Entonces, Lothar hizo girar la hoja de su espada y logró que ese martillo se alejara de él. De inmediato, se acercó a Martillo Maldito, que intentaba trazar un arco con su descomunal arma para volver a atacar, y golpeó al orco en la cara con la parte roma del filo de su espada, aturdiendo así al Jefe de Guerra por un instante. Sin embargo, Orgrim le atizó un tremendo golpe con su mano libre, acertando a Lothar a la altura del cuello. Eso le permitió recuperar el control total sobre su arma y recobrar la compostura mientras el comandante de la Alianza se tambaleaba por culpa del impacto recibido.

Entretanto, Turalyon batallaba contra otros orcos. En ese instante, derribó a un oponente con un fortísimo martillazo y, al caer este, pudo ver a Lothar, que estaba combatiendo contra ese descomunal orco.

—¡No! —gritó Turalyon, al ver que su líder y héroe se estaba enfrentando a ese monstruoso orco ataviado con una armadura negra.

Reanudó su ataque con fuerzas renovadas, de manera que su martillo destrozó a varios orcos con cada golpe, mientras se abría paso desesperadamente hacia los dos líderes.

Ambos volvieron a la carga, blandiendo, respectivamente, su espada y su martillo. Lothar paró el golpe de Martillo Maldito con su escudo decorado con una cabeza de león, que se abolló ante ese impacto que estuvo a punto de hacerle caer de rodillas; sin embargo, logró alcanzar al orco en el pecho con su espada con tal fuerza que abrió una enorme y profunda melladura en su pesada coraza. Orgrim retrocedió y profirió un gruñido plagado de dolor y frustración y se arrancó esa parte de la armadura que le cubría el torso, al mismo tiempo que Lothar se erguía de nuevo y se deshacía de su ahora inútil escudo. Entonces, ambos rugieron y volvieron a cargar.

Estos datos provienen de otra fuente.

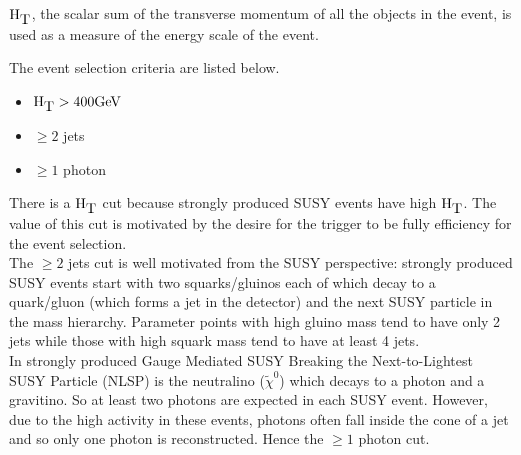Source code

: $\mbox{H}_{\mbox{T}}$, the scalar sum of the transverse momentum of all the objects in the 
event, is used as a measure of the energy scale of the event.

The event selection criteria are listed below. 

\begin{itemize}
\item $\mbox{H}_{\mbox{T}} > 400 \mbox{GeV}$
\item $\geq 2$ jets
\item $\geq 1$ photon
\end{itemize}

There is a $\mbox{H}_{\mbox{T}}$ cut because strongly produced SUSY events have high $\mbox{H}_{\mbox{T}}$. The 
value of this cut is motivated by the desire for the trigger to be fully 
efficiency for the event selection. \\

The $\geq 2$ jets cut is well motivated from the SUSY perspective: strongly
produced SUSY events start with two squarks/gluinos each of which decay to a 
quark/gluon (which forms a jet in the detector) and the next SUSY particle in 
the mass hierarchy. Parameter points with high gluino mass tend to have only 2 
jets while those with high squark mass tend to have at least 4 jets. \\

In strongly produced Gauge Mediated SUSY Breaking the Next-to-Lightest SUSY 
Particle (NLSP) is the neutralino ($\tilde{\chi}^{0}$) which decays to a photon and 
a gravitino. So at least two photons are expected in each SUSY event. However, 
due to the high activity in these events, photons often fall inside the cone of
a jet and so only one photon is reconstructed. Hence the $\geq 1$ photon cut. \\
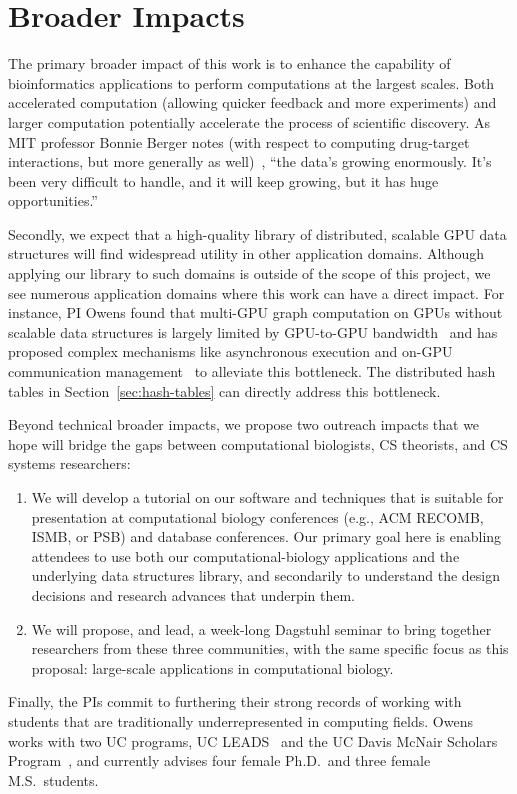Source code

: \section{Broader Impacts}
\label{broadimpacts}

The primary broader impact of this work is to enhance the capability of bioinformatics applications to perform computations at the largest scales. Both accelerated computation (allowing quicker feedback and more experiments) and larger computation potentially accelerate the process of scientific discovery. As MIT professor Bonnie Berger notes (with respect to computing drug-target interactions, but more generally as well)~\cite{Krasilnikova:2022:DDD}, ``the data's growing enormously. It's been very difficult to handle, and it will keep growing, but it has huge opportunities.'' 

Secondly, we expect that a high-quality library of distributed, scalable GPU data structures will find widespread utility in other application domains. Although applying our library to such domains is outside of the scope of this project, we see numerous application domains where this work can have a direct impact. For instance, PI Owens found that multi-GPU graph computation on GPUs without scalable data structures is largely limited by GPU-to-GPU bandwidth~\cite{Pan:2017:MGA} and has proposed complex mechanisms like asynchronous execution and on-GPU communication management~\cite{Chen:2022:SIP} to alleviate this bottleneck. The distributed hash tables in Section~\ref{sec:hash-tables} can directly address this bottleneck.

Beyond technical broader impacts, we propose two outreach impacts that we hope will bridge the gaps between computational biologists, CS theorists, and CS systems researchers:

\begin{enumerate}[noitemsep]
  \item We will develop a tutorial on our software and techniques that is suitable for presentation at computational biology conferences (e.g., ACM RECOMB, ISMB, or PSB) and database conferences. Our primary goal here is enabling attendees to use both our computational-biology applications and the underlying data structures library, and secondarily to understand the design decisions and research advances that underpin them.
  \item We will propose, and lead, a week-long Dagstuhl seminar to bring together researchers from these three communities, with the same specific focus as this proposal: large-scale applications in computational biology.
\end{enumerate}

Finally, the PIs commit to furthering their strong records of working with students that are traditionally underrepresented in computing fields. Owens works with two UC programs, UC LEADS~\cite{UCLeads:2003:WEB} and the UC Davis McNair Scholars Program~\cite{McNair:2003:WEB}, and currently advises four female Ph.D.\ and three female M.S.\ students.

Aunque ahora Martillo Maldito era más rápido porque no llevaba coraza, Lothar también podía atacar al orco con más ferocidad porque ahora podía agarrar su espada con ambas manos, ya que no tenía que sostener un escudo. Ambos resultaron heridos; Orgrim recibió un tajo muy feo en el estómago y el Campeón un fuerte golpe en el costado derecho. Ambos se tambalearon un poco al separarse por tercera vez. Mientras los dos poderosos líderes se habían estado atacando una y otra vez, buscando un punto débil en la defensa de su oponente, lanzando severos ataques y recibiendo severas heridas a cambio, los demás orcos y humanos habían seguido (y seguían) librando sus propios encarnizados combates a su alrededor.

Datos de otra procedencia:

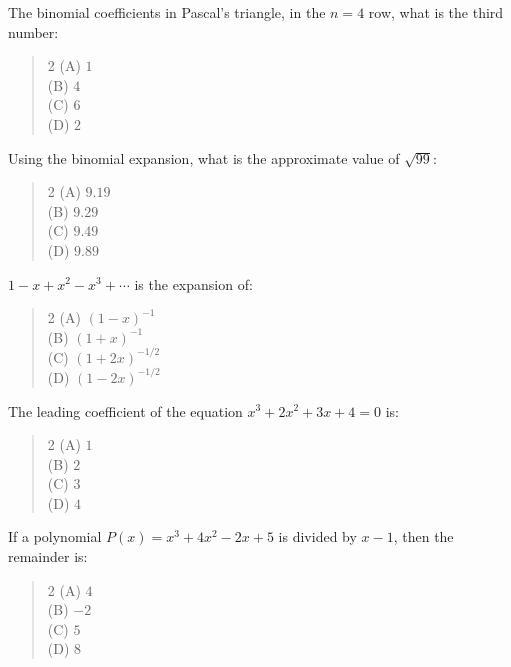 \documentclass[11pt,a4paper]{article}
\begin{document}
\begin{mcqlist}
\item The binomial coefficients in Pascal's triangle, in the $n=4$ row, what is the third number:
\begin{quote}\begin{multicols}{2}
\noindent (A) $1$ \\
(B) $4$ \\
(C) $6$ \\
(D) $2$
\end{multicols}\end{quote}

\item Using the binomial expansion, what is the approximate value of $\sqrt{99}$:
\begin{quote}\begin{multicols}{2}
\noindent (A) $9.19$ \\
(B) $9.29$ \\
(C) $9.49$ \\
(D) $9.89$
\end{multicols}\end{quote}

\item $1-x+x^2-x^3+\cdots$ is the expansion of:
\begin{quote}\begin{multicols}{2}
\noindent (A) $(1-x)^{-1}$ \\
(B) $(1+x)^{-1}$ \\
(C) $(1+2x)^{-1/2}$ \\
(D) $(1-2x)^{-1/2}$
\end{multicols}\end{quote}

\item The leading coefficient of the equation $x^3+2x^2+3x+4=0$ is:
\begin{quote}\begin{multicols}{2}
\noindent (A) $1$ \\
(B) $2$ \\
(C) $3$ \\
(D) $4$
\end{multicols}\end{quote}

\item If a polynomial $P(x)=x^3+4x^2-2x+5$ is divided by $x-1$, then the remainder is:
\begin{quote}\begin{multicols}{2}
\noindent (A) $4$ \\
(B) $-2$ \\
(C) $5$ \\
(D) $8$
\end{multicols}\end{quote}


\end{mcqlist}
\end{document}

Ambos volvieron a acercarse. Martillo Maldito le propinó un tremendo puñetazo a Lothar en el pecho, el impacto hizo perder el equilibrio al Campeón y le abolló la coraza. Antes de que pudiera recuperarse del todo, Orgrim retrocedió y trazó con todas sus fuerzas un arco descendente agarrando su martillo con ambas manos. Lothar alzó su espada para bloquear el feroz ataque y la hoja de su espada se estremeció por entero ante tal impacto…

… y se hizo añicos.

A Turalyon se le escapó un grito ahogado al ver cómo los fragmentos de esa legendaria espada caían al suelo. El golpe de Martillo Maldito, que ya no halló resistencia alguna, prosiguió su reluciente arco descendente hasta impactar contra la parte superior del yelmo de Lothar con un crujido espeluznante. El León de Azeroth se tambaleó y, por puro reflejo, bajó su destrozada espada para clavarle, antes de desmoronarse, la hoja mellada en el pecho a Orgrim. Ambos bandos dejaron de luchar y reinó un silencio sepulcral mientras contemplaban al comandante de la Alianza, que yacía en el suelo descoyuntado y sufría convulsiones mientras la vida lo abandonaba.

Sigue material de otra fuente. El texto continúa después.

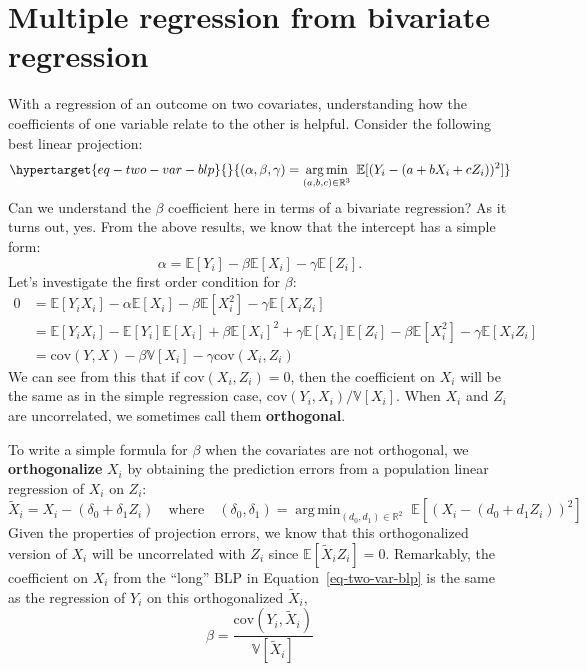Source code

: \documentclass[
  letterpaper,
  DIV=11,
  numbers=noendperiod]{scrreprt}
\newcommand{\E}{\mathbb{E}}
\newcommand{\V}{\mathbb{V}}
\newcommand{\cov}{\text{cov}}
\DeclareMathOperator*{\argmin}{arg\,min}
\theoremstyle{plain}
\theoremstyle{definition}
\theoremstyle{definition}
\theoremstyle{remark}
\begin{document}
\hypertarget{sec-fwl}{%
\section{Multiple regression from bivariate regression}\label{sec-fwl}}

With a regression of an outcome on two covariates, understanding how the
coefficients of one variable relate to the other is helpful. Consider
the following best linear projection:
\begin{equation}\protect\hypertarget{eq-two-var-blp}{}{ 
(\alpha, \beta, \gamma) = \argmin_{(a,b,c) \in \mathbb{R}^{3}} \; \E[(Y_{i} - (a + bX_{i} + cZ_{i}))^{2}]
}\label{eq-two-var-blp}\end{equation} Can we understand the \(\beta\)
coefficient here in terms of a bivariate regression? As it turns out,
yes. From the above results, we know that the intercept has a simple
form: \[
\alpha = \E[Y_i] - \beta\E[X_i] - \gamma\E[Z_i].
\] Let's investigate the first order condition for \(\beta\): \[ 
\begin{aligned}
  0 &= \E[Y_{i}X_{i}] - \alpha\E[X_{i}] - \beta\E[X_{i}^{2}] - \gamma\E[X_{i}Z_{i}] \\
    &= \E[Y_{i}X_{i}] - \E[Y_{i}]\E[X_{i}] + \beta\E[X_{i}]^{2} + \gamma\E[X_{i}]\E[Z_{i}] - \beta\E[X_{i}^{2}] - \gamma\E[X_{i}Z_{i}] \\
  &= \cov(Y, X) - \beta\V[X_{i}] - \gamma \cov(X_{i}, Z_{i})
\end{aligned}
\] We can see from this that if \(\cov(X_{i}, Z_{i}) = 0\), then the
coefficient on \(X_i\) will be the same as in the simple regression
case, \(\cov(Y_{i}, X_{i})/\V[X_{i}]\). When \(X_i\) and \(Z_i\) are
uncorrelated, we sometimes call them \textbf{orthogonal}.

To write a simple formula for \(\beta\) when the covariates are not
orthogonal, we \textbf{orthogonalize} \(X_i\) by obtaining the
prediction errors from a population linear regression of \(X_i\) on
\(Z_i\): \[ 
\widetilde{X}_{i} = X_{i} - (\delta_{0} + \delta_{1}Z_{i}) \quad\text{where}\quad (\delta_{0}, \delta_{1}) = \argmin_{(d_{0},d_{1}) \in \mathbb{R}^{2}} \; \E[(X_{i} - (d_{0} + d_{1}Z_{i}))^{2}]
\] Given the properties of projection errors, we know that this
orthogonalized version of \(X_{i}\) will be uncorrelated with \(Z_{i}\)
since \(\E[\widetilde{X}_{i}Z_{i}] = 0\). Remarkably, the coefficient on
\(X_i\) from the ``long'' BLP in Equation~\ref{eq-two-var-blp} is the
same as the regression of \(Y_i\) on this orthogonalized
\(\widetilde{X}_i\), \[ 
\beta = \frac{\text{cov}(Y_{i}, \widetilde{X}_{i})}{\V[\widetilde{X}_{i}]}
\]
\end{document}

Martillo Maldito dio un paso titubeante y se llevó una mano a la enorme herida que tenía el torso. Pese a que la sangre se le escapaba entre los dedos, permaneció erguido y, haciendo un enorme esfuerzo, alzó el martillo por encima de su cabeza.

—¡He vencido! —proclamó victorioso con un tono de voz ronco y susurrante, al mismo tiempo que se tambaleaba y escupía sangre—. ¡Así caerán todos nuestros enemigos, hasta que vuestro mundo nos pertenezca!